To do ▸
Find the line containing "## Observations: 2" in the records below. Copy exactly that line and each one after it, ending at the line containing "In a future", and nothing more.

Dataset entries
+ + + +
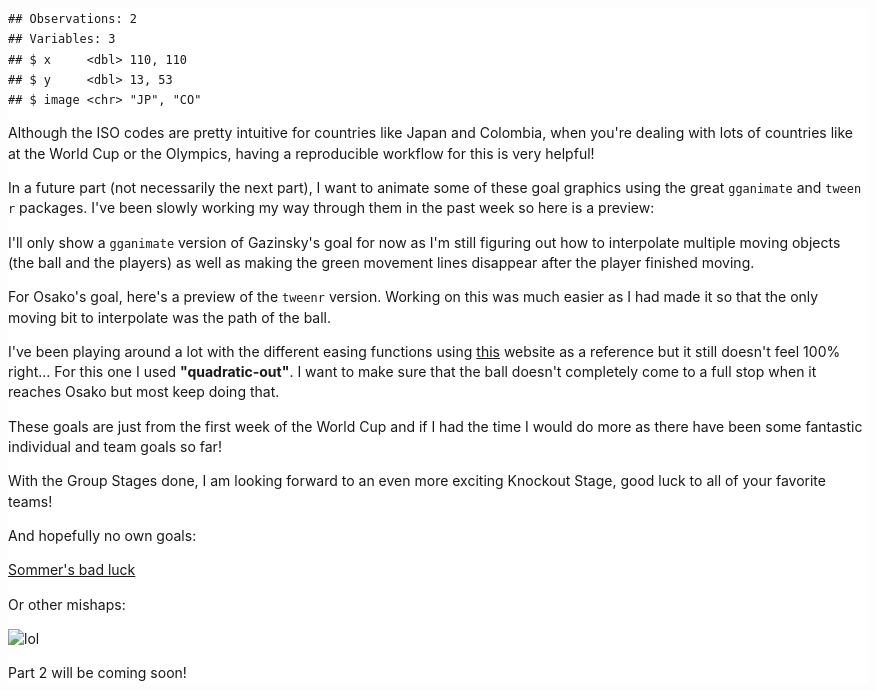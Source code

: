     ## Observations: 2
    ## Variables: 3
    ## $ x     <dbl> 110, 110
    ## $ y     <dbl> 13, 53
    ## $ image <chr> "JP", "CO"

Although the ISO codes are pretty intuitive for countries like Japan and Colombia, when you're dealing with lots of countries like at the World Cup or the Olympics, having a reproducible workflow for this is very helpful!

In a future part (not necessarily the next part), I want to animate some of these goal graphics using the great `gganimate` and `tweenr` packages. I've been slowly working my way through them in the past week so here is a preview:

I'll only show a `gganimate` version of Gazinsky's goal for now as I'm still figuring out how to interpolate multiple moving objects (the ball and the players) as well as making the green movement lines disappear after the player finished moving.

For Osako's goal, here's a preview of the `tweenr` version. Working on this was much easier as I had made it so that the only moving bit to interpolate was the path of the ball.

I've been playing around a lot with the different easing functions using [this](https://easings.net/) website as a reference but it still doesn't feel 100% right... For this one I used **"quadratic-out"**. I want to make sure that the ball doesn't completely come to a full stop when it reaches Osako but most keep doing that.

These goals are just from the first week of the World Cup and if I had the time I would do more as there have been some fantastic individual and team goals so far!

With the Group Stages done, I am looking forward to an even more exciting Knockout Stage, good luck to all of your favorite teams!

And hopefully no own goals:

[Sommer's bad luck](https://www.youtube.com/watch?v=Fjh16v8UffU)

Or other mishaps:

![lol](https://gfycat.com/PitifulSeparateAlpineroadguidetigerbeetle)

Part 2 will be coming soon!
+ + + +
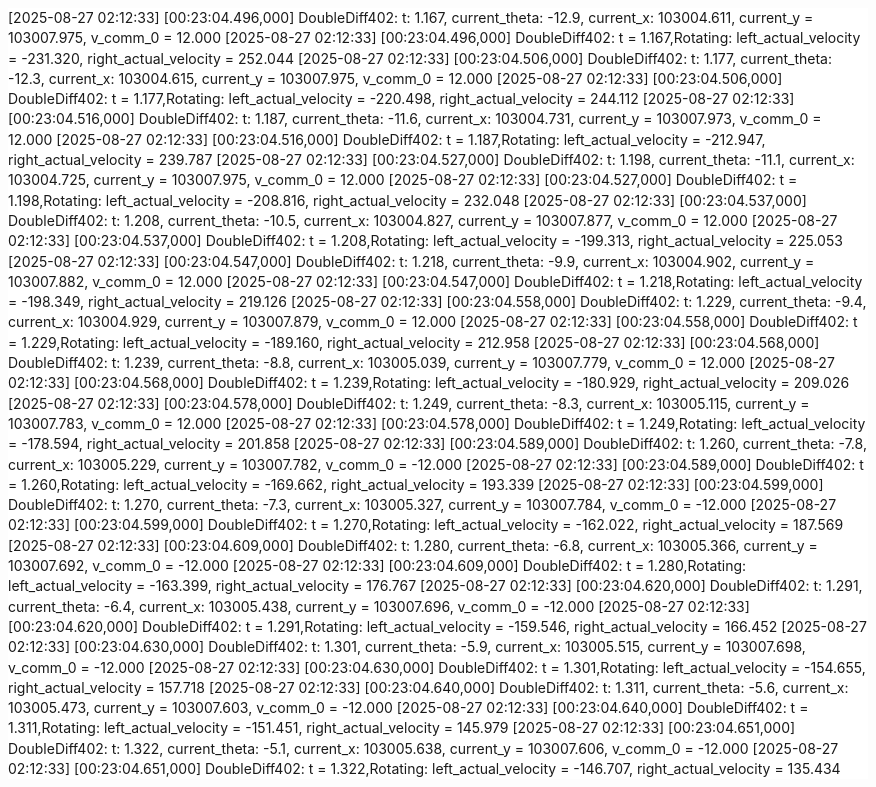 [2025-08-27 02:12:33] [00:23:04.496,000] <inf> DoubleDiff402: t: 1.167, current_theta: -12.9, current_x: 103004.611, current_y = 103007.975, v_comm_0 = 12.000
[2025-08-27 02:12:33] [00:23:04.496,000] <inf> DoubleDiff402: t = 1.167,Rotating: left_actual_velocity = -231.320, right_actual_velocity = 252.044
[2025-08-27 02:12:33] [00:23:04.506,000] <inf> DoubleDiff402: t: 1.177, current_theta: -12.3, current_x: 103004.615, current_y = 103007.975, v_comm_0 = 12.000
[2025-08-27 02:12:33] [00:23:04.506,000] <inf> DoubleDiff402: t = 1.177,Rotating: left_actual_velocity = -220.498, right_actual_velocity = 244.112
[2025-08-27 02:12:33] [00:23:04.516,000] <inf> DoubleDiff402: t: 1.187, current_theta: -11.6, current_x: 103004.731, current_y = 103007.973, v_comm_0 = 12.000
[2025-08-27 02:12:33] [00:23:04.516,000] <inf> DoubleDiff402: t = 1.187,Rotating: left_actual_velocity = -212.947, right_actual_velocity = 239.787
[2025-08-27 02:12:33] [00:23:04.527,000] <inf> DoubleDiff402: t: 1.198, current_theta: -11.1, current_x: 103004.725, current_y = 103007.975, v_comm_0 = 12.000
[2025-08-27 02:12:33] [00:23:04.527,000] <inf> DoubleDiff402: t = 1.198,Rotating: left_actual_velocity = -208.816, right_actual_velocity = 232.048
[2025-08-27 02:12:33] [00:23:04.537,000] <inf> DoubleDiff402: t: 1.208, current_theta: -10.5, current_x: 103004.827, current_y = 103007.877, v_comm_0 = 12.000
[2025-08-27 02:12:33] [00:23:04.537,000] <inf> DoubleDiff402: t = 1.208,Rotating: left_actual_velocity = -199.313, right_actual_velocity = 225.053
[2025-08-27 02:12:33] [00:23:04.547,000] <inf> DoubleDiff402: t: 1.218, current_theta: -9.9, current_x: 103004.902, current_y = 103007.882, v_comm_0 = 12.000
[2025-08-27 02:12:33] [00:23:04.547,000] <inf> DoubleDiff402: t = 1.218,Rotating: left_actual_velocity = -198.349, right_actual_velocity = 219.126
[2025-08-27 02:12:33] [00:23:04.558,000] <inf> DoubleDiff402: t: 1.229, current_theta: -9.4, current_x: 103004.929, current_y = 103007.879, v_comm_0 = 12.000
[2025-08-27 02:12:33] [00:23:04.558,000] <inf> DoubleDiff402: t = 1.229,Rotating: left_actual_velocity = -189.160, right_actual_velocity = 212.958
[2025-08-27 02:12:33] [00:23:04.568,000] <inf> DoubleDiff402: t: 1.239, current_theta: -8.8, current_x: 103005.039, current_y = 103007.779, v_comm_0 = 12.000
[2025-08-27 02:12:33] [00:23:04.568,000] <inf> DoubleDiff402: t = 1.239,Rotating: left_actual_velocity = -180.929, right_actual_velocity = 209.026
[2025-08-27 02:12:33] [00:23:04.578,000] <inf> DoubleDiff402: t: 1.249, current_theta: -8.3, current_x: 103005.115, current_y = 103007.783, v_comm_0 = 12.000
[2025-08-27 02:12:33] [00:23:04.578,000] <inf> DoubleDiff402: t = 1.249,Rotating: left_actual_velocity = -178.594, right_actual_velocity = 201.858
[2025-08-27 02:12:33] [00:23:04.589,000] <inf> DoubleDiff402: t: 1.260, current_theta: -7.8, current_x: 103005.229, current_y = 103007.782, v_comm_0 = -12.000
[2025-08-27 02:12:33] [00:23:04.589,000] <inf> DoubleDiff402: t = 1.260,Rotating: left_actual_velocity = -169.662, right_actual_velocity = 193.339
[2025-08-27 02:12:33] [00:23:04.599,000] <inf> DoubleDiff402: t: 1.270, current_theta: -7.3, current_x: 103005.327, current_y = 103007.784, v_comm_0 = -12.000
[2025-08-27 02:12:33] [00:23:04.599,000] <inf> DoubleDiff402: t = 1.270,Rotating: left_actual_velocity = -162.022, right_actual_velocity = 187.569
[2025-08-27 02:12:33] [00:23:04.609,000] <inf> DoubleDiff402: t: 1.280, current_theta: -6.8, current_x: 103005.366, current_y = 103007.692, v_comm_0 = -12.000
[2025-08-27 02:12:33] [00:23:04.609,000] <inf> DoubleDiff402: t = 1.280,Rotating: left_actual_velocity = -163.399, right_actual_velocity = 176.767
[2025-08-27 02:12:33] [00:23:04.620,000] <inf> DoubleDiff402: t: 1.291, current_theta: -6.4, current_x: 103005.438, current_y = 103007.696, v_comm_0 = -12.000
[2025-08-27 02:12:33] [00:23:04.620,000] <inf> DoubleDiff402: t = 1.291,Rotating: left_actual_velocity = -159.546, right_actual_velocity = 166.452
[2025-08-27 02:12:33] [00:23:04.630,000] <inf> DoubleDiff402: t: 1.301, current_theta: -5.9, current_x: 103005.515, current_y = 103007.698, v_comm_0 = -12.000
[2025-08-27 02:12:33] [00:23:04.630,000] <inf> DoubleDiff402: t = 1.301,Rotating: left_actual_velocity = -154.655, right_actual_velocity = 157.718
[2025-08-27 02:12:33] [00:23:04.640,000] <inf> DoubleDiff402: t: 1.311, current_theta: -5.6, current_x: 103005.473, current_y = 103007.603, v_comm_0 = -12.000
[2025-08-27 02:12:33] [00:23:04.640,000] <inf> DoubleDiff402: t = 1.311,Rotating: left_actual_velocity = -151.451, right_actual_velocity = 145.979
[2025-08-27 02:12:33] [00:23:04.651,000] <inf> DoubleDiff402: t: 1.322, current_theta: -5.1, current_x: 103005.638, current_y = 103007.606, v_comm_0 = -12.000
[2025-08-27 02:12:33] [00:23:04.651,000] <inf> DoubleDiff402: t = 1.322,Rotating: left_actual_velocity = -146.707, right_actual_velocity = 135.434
+ + + +
Result of this task ▸
:     ## Observations: 2
    ## Variables: 3
    ## $ x     <dbl> 110, 110
    ## $ y     <dbl> 13, 53
    ## $ image <chr> "JP", "CO"

Although the ISO codes are pretty intuitive for countries like Japan and Colombia, when you're dealing with lots of countries like at the World Cup or the Olympics, having a reproducible workflow for this is very helpful!

In a future part (not necessarily the next part), I want to animate some of these goal graphics using the great `gganimate` and `tweenr` packages. I've been slowly working my way through them in the past week so here is a preview:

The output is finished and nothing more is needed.